Create a predictive model from the training data.

-The training data train.csv is vertically divided into the explanatory variable (x) and the objective variable (y). -Furthermore, the pseudo training data (X_train, y_train) and the pseudo test data ((X_valid, y_valid) are divided horizontally.

12.py


#Building a baseline model
#Import data split module
from sklearn.model_selection import train_test_split

#Cut out the training data from the original data.numpy in values.Convert to ndarray type
X = train_df.iloc[:, 2:].values        #Factors that cause
y = train_df.iloc[:, 1].values         #result

#test data
X_test = test_df.iloc[:, 1:].values #Factors that cause

#Divide the training data to create a prediction model
#For data partitioning, scikit-learn train_test_Use split function
#Randomize the split Set the seed value to 42 (according to the Galactic Hitchhiking Guide)
X_train, X_valid, y_train, y_valid = train_test_split(X, y, test_size=0.3, random_state=42)

Train with simulated training data to create a prediction model.

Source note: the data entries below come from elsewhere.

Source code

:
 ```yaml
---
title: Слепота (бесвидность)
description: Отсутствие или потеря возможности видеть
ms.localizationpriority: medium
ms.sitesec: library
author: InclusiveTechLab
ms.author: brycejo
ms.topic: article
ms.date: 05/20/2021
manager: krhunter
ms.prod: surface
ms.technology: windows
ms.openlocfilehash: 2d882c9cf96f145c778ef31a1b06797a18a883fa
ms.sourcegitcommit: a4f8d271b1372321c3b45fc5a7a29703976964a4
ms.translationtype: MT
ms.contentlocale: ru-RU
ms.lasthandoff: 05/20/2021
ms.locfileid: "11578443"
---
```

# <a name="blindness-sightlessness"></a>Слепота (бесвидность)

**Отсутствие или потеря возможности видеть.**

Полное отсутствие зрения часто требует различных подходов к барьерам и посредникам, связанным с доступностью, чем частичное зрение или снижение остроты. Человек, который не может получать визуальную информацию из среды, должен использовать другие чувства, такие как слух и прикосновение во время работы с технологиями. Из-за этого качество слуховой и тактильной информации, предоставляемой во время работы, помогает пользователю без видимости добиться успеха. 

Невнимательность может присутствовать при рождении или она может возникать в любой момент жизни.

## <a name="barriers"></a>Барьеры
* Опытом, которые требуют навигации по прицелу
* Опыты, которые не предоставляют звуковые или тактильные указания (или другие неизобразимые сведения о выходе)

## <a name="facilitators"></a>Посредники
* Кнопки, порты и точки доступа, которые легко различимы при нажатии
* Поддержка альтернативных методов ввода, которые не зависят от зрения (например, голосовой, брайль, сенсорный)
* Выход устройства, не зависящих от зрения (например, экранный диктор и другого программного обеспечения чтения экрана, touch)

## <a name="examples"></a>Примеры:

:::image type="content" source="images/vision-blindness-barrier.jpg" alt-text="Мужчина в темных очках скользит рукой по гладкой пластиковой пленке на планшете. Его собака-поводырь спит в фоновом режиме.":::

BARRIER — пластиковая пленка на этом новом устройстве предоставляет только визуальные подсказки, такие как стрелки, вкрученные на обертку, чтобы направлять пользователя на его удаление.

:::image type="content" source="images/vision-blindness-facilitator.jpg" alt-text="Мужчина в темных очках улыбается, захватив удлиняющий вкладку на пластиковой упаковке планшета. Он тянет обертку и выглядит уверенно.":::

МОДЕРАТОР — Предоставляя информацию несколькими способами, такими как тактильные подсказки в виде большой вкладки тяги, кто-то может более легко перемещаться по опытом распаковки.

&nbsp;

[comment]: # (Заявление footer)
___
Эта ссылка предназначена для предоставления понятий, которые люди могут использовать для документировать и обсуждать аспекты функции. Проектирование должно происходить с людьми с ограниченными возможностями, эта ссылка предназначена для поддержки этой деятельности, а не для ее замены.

Predict pseudo test data with a prediction model. The closer the resulting score is, the better the prediction model. If the training data score is too good for overfitting or too low for underfitting, review the prediction model.

13.py


#Create a predictive model in a random forest
from sklearn.ensemble import RandomForestClassifier

#Learn pseudo-training data and create a prediction model.
rfc = RandomForestClassifier(n_estimators=100)
rfc.fit(X_train, y_train)

#Pseudo training data X_train, y_train)View the score of
print('Train Score: {}'.format(round(rfc.score(X_train, y_train), 3)))
#Pseudo test data(X_valid, y_valid)View the score of
print(' Test Score: {}'.format(round(rfc.score(X_valid, y_valid), 3)))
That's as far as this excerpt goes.